ONETOOL reports the results by family, by sample and by variant.

  • By family (.family.res)
Column Description
FID Family ID
ERROR Total number of alleles with Mendelian error in the family
AVAIL Total number of called alleles in the family
PROP Proportion of alleles with Mendelian error in the family
  • By sample (.sample.res)
Column Description
FID Family ID of the sample
IID Individual ID of the sample
ERROR Total number of alleles with Mendelian error in the sample
AVAIL Total number of called alleles in the sample
PROP Proportion of alleles with Mendelian error in the sample
  • By variant (.variant.res)
Column Description
CHR Chromosome name
VARIANT Variant ID
POS Physical position of the variant
ALT An alternative allele
ERROR Total number of alleles with Mendelian error
AVAIL Total number of called alleles
PROP Proportion of alleles with Mendelian error

Relatedness Matrix

One of the key factors in heritability estimation and a family-based association test is how to model the relatedness among the pairs of family members.
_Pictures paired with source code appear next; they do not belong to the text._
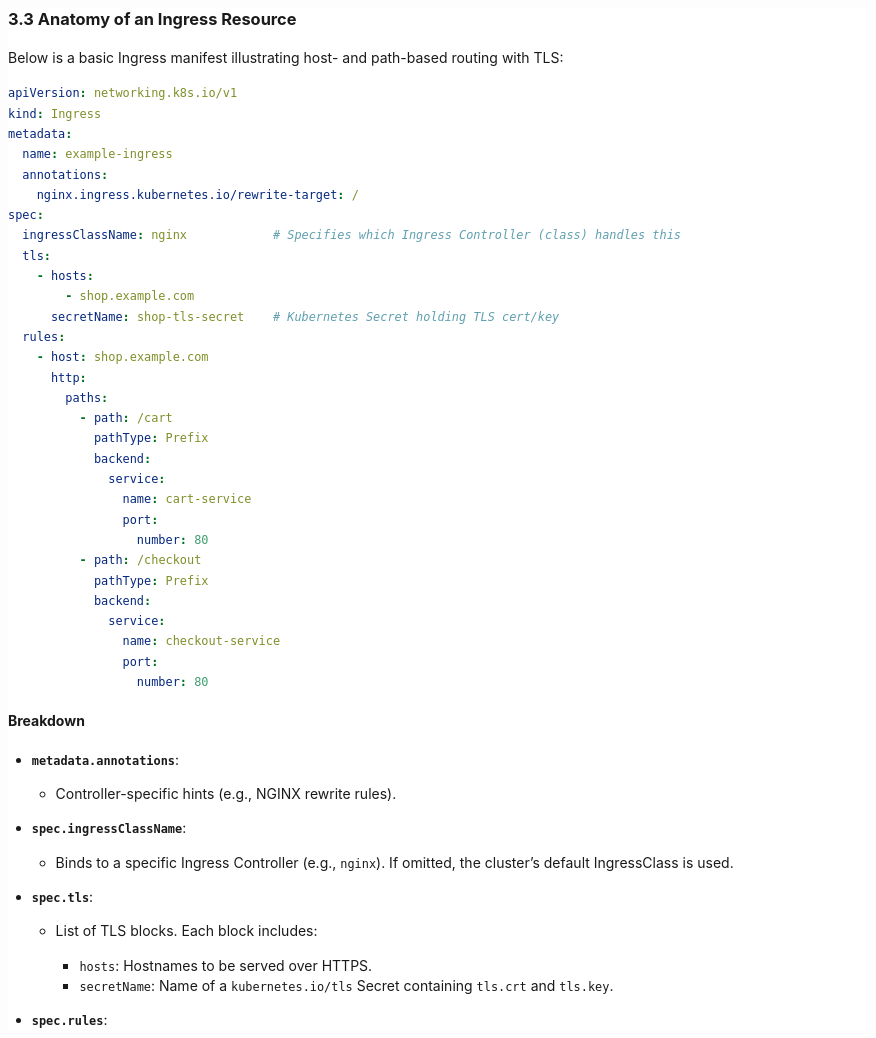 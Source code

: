 
### 3.3 Anatomy of an Ingress Resource

Below is a basic Ingress manifest illustrating host- and path-based routing with TLS:

```yaml
apiVersion: networking.k8s.io/v1
kind: Ingress
metadata:
  name: example-ingress
  annotations:
    nginx.ingress.kubernetes.io/rewrite-target: /
spec:
  ingressClassName: nginx            # Specifies which Ingress Controller (class) handles this
  tls:
    - hosts:
        - shop.example.com
      secretName: shop-tls-secret    # Kubernetes Secret holding TLS cert/key
  rules:
    - host: shop.example.com
      http:
        paths:
          - path: /cart
            pathType: Prefix
            backend:
              service:
                name: cart-service
                port:
                  number: 80
          - path: /checkout
            pathType: Prefix
            backend:
              service:
                name: checkout-service
                port:
                  number: 80
```

#### Breakdown

* **`metadata.annotations`**:

    * Controller-specific hints (e.g., NGINX rewrite rules).
* **`spec.ingressClassName`**:

    * Binds to a specific Ingress Controller (e.g., `nginx`). If omitted, the cluster’s default IngressClass is used.
* **`spec.tls`**:

    * List of TLS blocks. Each block includes:

        * `hosts`: Hostnames to be served over HTTPS.
        * `secretName`: Name of a `kubernetes.io/tls` Secret containing `tls.crt` and `tls.key`.
* **`spec.rules`**:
Therefore, testing with different options for relatedness is crucial to overcome the limitation of one method over another. ONETOOL provides 3 different options:

  • traditional pedigree-based kinship matrix (--kinship)
  • identity-by-state (IBS) matrix using genome-wide variant data (--ibs)
  • genomic relationship matrix (GRM) using genome-wide variant data (default)

To generate the out file contaning the symmetric relatedness matrix, simply add --makecore option. The extensions of the output files are (.theo.cor), (.emp.cor), and (.ibs.cor) for kinship matrix, GRM matrix and IBS matrix respectively.

$ onetool --fam test_miss00.fam --makecor --kinship
$ onetool --fam test_miss00.fam --vcf test_miss00.vcf --makecor
$ onetool --fam test_miss00.fam --vcf test_miss00.vcf --makecor --ibs

Note

Kinship matrix (--kinship) is pedigree-based, i.e., no variant data are needed. IBS matrix (--ibs) and GRM matrix are estimated from the given variant data.

Sample Information

The sample-wise information from variant data helps to better understand the genetic background of the individuals in family in population level. ONETOOL calculates the following information on each sample.

  • Heterozygosity
$ onetool --fam test_miss00.fam --vcf test_miss00.vcf --het
  • Ratio of Heterozygote and homozygote
$ onetool --fam test_miss00.fam --vcf test_miss00.vcf --hethom

Variant Information

ONETOOL’s options for the variant QC and informatics are similar with those in PLINK, but they are implemented in a computationally optimized way providing more speed and efficiency.

Types of variant-wise information analysis supported:

  • F-statistics - Wright’s fixation index to describe population structure
$ onetool --fam test_miss00.fam --vcf test_miss00.vcf --pheno test_miss00.pheno --pname ethnicity --fst
  • Allele frequency - Minor allele frequency
$ onetool --fam test_miss00.fam --vcf test_miss00.vcf --freq
  • HWE - Hardy-Weinberg Equlibrium
$ onetool --fam test_miss00.fam --vcf test_miss00.vcf --hwe
  • PCA - Principle component analysis
$ onetool --fam test_miss00.fam --vcf test_miss00.vcf --pca --npc 5

Note

To specify the number of principal components to compute, use --npc.